§ Brief
Supply the number of lines in the listing below in which the word "screen" occurs, and nothing else.

§ Data provided
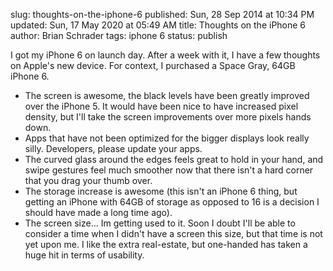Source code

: slug: thoughts-on-the-iphone-6
published: Sun, 28 Sep 2014 at 10:34 PM
updated: Sun, 17 May 2020 at 05:49 AM
title: Thoughts on the iPhone 6
author: Brian Schrader
tags: iphone 6
status: publish


I got my iPhone 6 on launch day. After a week with it, I have a few thoughts on Apple's new device. For context, I purchased a Space Gray, 64GB iPhone 6.

- The screen is awesome, the black levels have been greatly improved over the iPhone 5. It would have been nice to have increased pixel density, but I'll take the screen improvements over more pixels hands down.
- Apps that have not been optimized for the bigger displays look really silly. Developers, please update your apps.
- The curved glass around the edges feels great to hold in your hand, and swipe gestures feel much smoother now that there isn't a hard corner that you drag your thumb over.
- The storage increase is awesome (this isn't an iPhone 6 thing, but getting an iPhone with 64GB of storage as opposed to 16 is a decision I should have made a long time ago).
- The screen size... Im getting used to it. Soon I doubt I'll be able to consider a time when I didn't have a screen this size, but that time is not yet upon me. I like the extra real-estate, but one-handed has taken a huge hit in terms of usability.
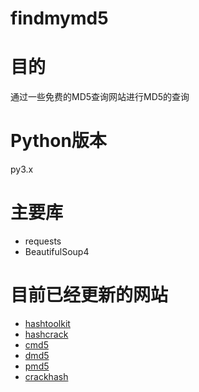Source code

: # findmymd5

# 目的
通过一些免费的MD5查询网站进行MD5的查询

# Python版本
py3.x

# 主要库
* requests
* BeautifulSoup4

# 目前已经更新的网站
* [hashtoolkit](http://hashtoolkit.com)
* [hashcrack](http://hashcrack.com)
* [cmd5](http://www.cmd5.org)
* [dmd5](http://www.dmd5.com)
* [pmd5](http://pmd5.com/#)
* [crackhash](http://crackhash.com/)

§ Your response
2